━━━━━ Provided information ━━━━━

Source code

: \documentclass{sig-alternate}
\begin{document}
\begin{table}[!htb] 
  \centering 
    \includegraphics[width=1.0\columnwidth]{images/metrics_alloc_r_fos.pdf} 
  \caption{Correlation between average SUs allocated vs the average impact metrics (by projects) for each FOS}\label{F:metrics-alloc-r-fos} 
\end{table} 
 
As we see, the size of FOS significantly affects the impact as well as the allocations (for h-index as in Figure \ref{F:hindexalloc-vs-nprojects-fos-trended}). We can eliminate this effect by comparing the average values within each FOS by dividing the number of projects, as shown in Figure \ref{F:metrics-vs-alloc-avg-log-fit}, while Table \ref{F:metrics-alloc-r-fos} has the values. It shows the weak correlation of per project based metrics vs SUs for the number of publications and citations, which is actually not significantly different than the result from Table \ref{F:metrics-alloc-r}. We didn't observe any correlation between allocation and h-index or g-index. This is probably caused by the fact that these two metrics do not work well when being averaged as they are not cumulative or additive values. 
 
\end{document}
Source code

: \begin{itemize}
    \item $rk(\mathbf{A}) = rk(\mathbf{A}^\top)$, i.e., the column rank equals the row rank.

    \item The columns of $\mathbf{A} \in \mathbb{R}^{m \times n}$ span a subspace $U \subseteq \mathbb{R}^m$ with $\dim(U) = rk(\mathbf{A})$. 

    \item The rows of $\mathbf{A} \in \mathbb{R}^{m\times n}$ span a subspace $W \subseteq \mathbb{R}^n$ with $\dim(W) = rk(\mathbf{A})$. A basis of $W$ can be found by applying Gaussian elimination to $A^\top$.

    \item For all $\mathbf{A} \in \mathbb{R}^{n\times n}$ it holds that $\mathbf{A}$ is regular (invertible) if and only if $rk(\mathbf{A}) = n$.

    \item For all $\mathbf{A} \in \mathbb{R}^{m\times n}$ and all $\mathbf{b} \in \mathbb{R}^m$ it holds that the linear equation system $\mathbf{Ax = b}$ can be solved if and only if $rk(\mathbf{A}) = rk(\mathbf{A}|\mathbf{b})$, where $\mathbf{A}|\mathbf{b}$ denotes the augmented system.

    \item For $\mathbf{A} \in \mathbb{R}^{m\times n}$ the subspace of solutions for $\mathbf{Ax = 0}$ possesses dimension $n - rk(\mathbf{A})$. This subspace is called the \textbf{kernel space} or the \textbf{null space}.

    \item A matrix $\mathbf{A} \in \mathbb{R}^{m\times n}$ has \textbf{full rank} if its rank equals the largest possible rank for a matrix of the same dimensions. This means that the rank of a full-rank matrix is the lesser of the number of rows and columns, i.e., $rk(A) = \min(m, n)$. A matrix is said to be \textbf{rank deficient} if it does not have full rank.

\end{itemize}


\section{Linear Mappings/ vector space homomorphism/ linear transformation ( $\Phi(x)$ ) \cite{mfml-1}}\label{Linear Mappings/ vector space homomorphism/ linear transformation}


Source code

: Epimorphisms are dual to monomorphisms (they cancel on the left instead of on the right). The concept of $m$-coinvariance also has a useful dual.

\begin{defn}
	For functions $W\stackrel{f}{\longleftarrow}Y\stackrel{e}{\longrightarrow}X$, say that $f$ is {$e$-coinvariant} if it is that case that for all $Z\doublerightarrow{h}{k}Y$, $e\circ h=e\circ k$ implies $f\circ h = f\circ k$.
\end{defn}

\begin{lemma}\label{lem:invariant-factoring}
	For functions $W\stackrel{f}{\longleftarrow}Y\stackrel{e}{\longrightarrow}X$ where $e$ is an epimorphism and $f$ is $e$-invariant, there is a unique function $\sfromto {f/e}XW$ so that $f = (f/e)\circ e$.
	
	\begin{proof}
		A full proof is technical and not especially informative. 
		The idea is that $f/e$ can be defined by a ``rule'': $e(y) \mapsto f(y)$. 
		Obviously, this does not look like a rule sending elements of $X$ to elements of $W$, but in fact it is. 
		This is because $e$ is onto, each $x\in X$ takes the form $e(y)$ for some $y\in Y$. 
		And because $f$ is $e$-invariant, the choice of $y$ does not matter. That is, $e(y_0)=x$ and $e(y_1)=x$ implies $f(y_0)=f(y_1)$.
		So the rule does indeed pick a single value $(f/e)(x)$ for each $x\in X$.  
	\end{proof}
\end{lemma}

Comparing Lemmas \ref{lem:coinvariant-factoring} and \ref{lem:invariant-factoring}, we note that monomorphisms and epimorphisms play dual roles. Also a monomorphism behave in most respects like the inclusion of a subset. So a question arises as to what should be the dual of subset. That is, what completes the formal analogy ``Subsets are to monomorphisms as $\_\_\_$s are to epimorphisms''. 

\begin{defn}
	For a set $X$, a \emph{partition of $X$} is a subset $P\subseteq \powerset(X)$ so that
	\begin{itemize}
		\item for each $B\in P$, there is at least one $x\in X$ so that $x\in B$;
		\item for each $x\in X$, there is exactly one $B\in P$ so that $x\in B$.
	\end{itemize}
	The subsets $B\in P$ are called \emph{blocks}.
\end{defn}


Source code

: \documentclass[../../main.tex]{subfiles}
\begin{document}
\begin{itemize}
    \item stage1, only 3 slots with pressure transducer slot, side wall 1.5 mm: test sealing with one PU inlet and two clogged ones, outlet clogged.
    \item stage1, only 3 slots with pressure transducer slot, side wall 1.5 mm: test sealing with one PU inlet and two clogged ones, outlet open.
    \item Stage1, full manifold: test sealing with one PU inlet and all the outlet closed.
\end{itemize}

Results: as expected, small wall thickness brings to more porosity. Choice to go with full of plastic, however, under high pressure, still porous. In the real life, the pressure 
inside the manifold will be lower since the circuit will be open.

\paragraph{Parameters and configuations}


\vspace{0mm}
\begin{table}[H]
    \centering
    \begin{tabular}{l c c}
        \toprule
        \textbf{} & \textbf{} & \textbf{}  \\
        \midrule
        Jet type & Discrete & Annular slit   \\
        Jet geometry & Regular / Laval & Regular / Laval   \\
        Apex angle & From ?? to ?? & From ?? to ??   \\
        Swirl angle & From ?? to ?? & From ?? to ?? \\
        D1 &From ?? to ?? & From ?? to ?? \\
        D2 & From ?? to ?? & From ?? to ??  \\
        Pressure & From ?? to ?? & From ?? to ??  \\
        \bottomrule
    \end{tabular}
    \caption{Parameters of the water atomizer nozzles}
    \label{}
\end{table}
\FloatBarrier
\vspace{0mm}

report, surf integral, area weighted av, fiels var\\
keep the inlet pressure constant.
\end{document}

━━━━━

Could you retype all of the material word for word?

■ Your solution ■
Source code

: \documentclass{sig-alternate}
\begin{document}
\begin{table}[!htb] 
  \centering 
    \includegraphics[width=1.0\columnwidth]{images/metrics_alloc_r_fos.pdf} 
  \caption{Correlation between average SUs allocated vs the average impact metrics (by projects) for each FOS}\label{F:metrics-alloc-r-fos} 
\end{table} 
 
As we see, the size of FOS significantly affects the impact as well as the allocations (for h-index as in Figure \ref{F:hindexalloc-vs-nprojects-fos-trended}). We can eliminate this effect by comparing the average values within each FOS by dividing the number of projects, as shown in Figure \ref{F:metrics-vs-alloc-avg-log-fit}, while Table \ref{F:metrics-alloc-r-fos} has the values. It shows the weak correlation of per project based metrics vs SUs for the number of publications and citations, which is actually not significantly different than the result from Table \ref{F:metrics-alloc-r}. We didn't observe any correlation between allocation and h-index or g-index. This is probably caused by the fact that these two metrics do not work well when being averaged as they are not cumulative or additive values. 
 
\end{document}
Source code

: \begin{itemize}
    \item $rk(\mathbf{A}) = rk(\mathbf{A}^\top)$, i.e., the column rank equals the row rank.

    \item The columns of $\mathbf{A} \in \mathbb{R}^{m \times n}$ span a subspace $U \subseteq \mathbb{R}^m$ with $\dim(U) = rk(\mathbf{A})$. 

    \item The rows of $\mathbf{A} \in \mathbb{R}^{m\times n}$ span a subspace $W \subseteq \mathbb{R}^n$ with $\dim(W) = rk(\mathbf{A})$. A basis of $W$ can be found by applying Gaussian elimination to $A^\top$.

    \item For all $\mathbf{A} \in \mathbb{R}^{n\times n}$ it holds that $\mathbf{A}$ is regular (invertible) if and only if $rk(\mathbf{A}) = n$.

    \item For all $\mathbf{A} \in \mathbb{R}^{m\times n}$ and all $\mathbf{b} \in \mathbb{R}^m$ it holds that the linear equation system $\mathbf{Ax = b}$ can be solved if and only if $rk(\mathbf{A}) = rk(\mathbf{A}|\mathbf{b})$, where $\mathbf{A}|\mathbf{b}$ denotes the augmented system.

    \item For $\mathbf{A} \in \mathbb{R}^{m\times n}$ the subspace of solutions for $\mathbf{Ax = 0}$ possesses dimension $n - rk(\mathbf{A})$. This subspace is called the \textbf{kernel space} or the \textbf{null space}.

    \item A matrix $\mathbf{A} \in \mathbb{R}^{m\times n}$ has \textbf{full rank} if its rank equals the largest possible rank for a matrix of the same dimensions. This means that the rank of a full-rank matrix is the lesser of the number of rows and columns, i.e., $rk(A) = \min(m, n)$. A matrix is said to be \textbf{rank deficient} if it does not have full rank.

\end{itemize}


\section{Linear Mappings/ vector space homomorphism/ linear transformation ( $\Phi(x)$ ) \cite{mfml-1}}\label{Linear Mappings/ vector space homomorphism/ linear transformation}


Source code

: Epimorphisms are dual to monomorphisms (they cancel on the left instead of on the right). The concept of $m$-coinvariance also has a useful dual.

\begin{defn}
	For functions $W\stackrel{f}{\longleftarrow}Y\stackrel{e}{\longrightarrow}X$, say that $f$ is {$e$-coinvariant} if it is that case that for all $Z\doublerightarrow{h}{k}Y$, $e\circ h=e\circ k$ implies $f\circ h = f\circ k$.
\end{defn}

\begin{lemma}\label{lem:invariant-factoring}
	For functions $W\stackrel{f}{\longleftarrow}Y\stackrel{e}{\longrightarrow}X$ where $e$ is an epimorphism and $f$ is $e$-invariant, there is a unique function $\sfromto {f/e}XW$ so that $f = (f/e)\circ e$.
	
	\begin{proof}
		A full proof is technical and not especially informative. 
		The idea is that $f/e$ can be defined by a ``rule'': $e(y) \mapsto f(y)$. 
		Obviously, this does not look like a rule sending elements of $X$ to elements of $W$, but in fact it is. 
		This is because $e$ is onto, each $x\in X$ takes the form $e(y)$ for some $y\in Y$. 
		And because $f$ is $e$-invariant, the choice of $y$ does not matter. That is, $e(y_0)=x$ and $e(y_1)=x$ implies $f(y_0)=f(y_1)$.
		So the rule does indeed pick a single value $(f/e)(x)$ for each $x\in X$.  
	\end{proof}
\end{lemma}

Comparing Lemmas \ref{lem:coinvariant-factoring} and \ref{lem:invariant-factoring}, we note that monomorphisms and epimorphisms play dual roles. Also a monomorphism behave in most respects like the inclusion of a subset. So a question arises as to what should be the dual of subset. That is, what completes the formal analogy ``Subsets are to monomorphisms as $\_\_\_$s are to epimorphisms''. 

\begin{defn}
	For a set $X$, a \emph{partition of $X$} is a subset $P\subseteq \powerset(X)$ so that
	\begin{itemize}
		\item for each $B\in P$, there is at least one $x\in X$ so that $x\in B$;
		\item for each $x\in X$, there is exactly one $B\in P$ so that $x\in B$.
	\end{itemize}
	The subsets $B\in P$ are called \emph{blocks}.
\end{defn}


Source code

: \documentclass[../../main.tex]{subfiles}
\begin{document}
\begin{itemize}
    \item stage1, only 3 slots with pressure transducer slot, side wall 1.5 mm: test sealing with one PU inlet and two clogged ones, outlet clogged.
    \item stage1, only 3 slots with pressure transducer slot, side wall 1.5 mm: test sealing with one PU inlet and two clogged ones, outlet open.
    \item Stage1, full manifold: test sealing with one PU inlet and all the outlet closed.
\end{itemize}

Results: as expected, small wall thickness brings to more porosity. Choice to go with full of plastic, however, under high pressure, still porous. In the real life, the pressure 
inside the manifold will be lower since the circuit will be open.

\paragraph{Parameters and configuations}


\vspace{0mm}
\begin{table}[H]
    \centering
    \begin{tabular}{l c c}
        \toprule
        \textbf{} & \textbf{} & \textbf{}  \\
        \midrule
        Jet type & Discrete & Annular slit   \\
        Jet geometry & Regular / Laval & Regular / Laval   \\
        Apex angle & From ?? to ?? & From ?? to ??   \\
        Swirl angle & From ?? to ?? & From ?? to ?? \\
        D1 &From ?? to ?? & From ?? to ?? \\
        D2 & From ?? to ?? & From ?? to ??  \\
        Pressure & From ?? to ?? & From ?? to ??  \\
        \bottomrule
    \end{tabular}
    \caption{Parameters of the water atomizer nozzles}
    \label{}
\end{table}
\FloatBarrier
\vspace{0mm}

report, surf integral, area weighted av, fiels var\\
keep the inlet pressure constant.
\end{document}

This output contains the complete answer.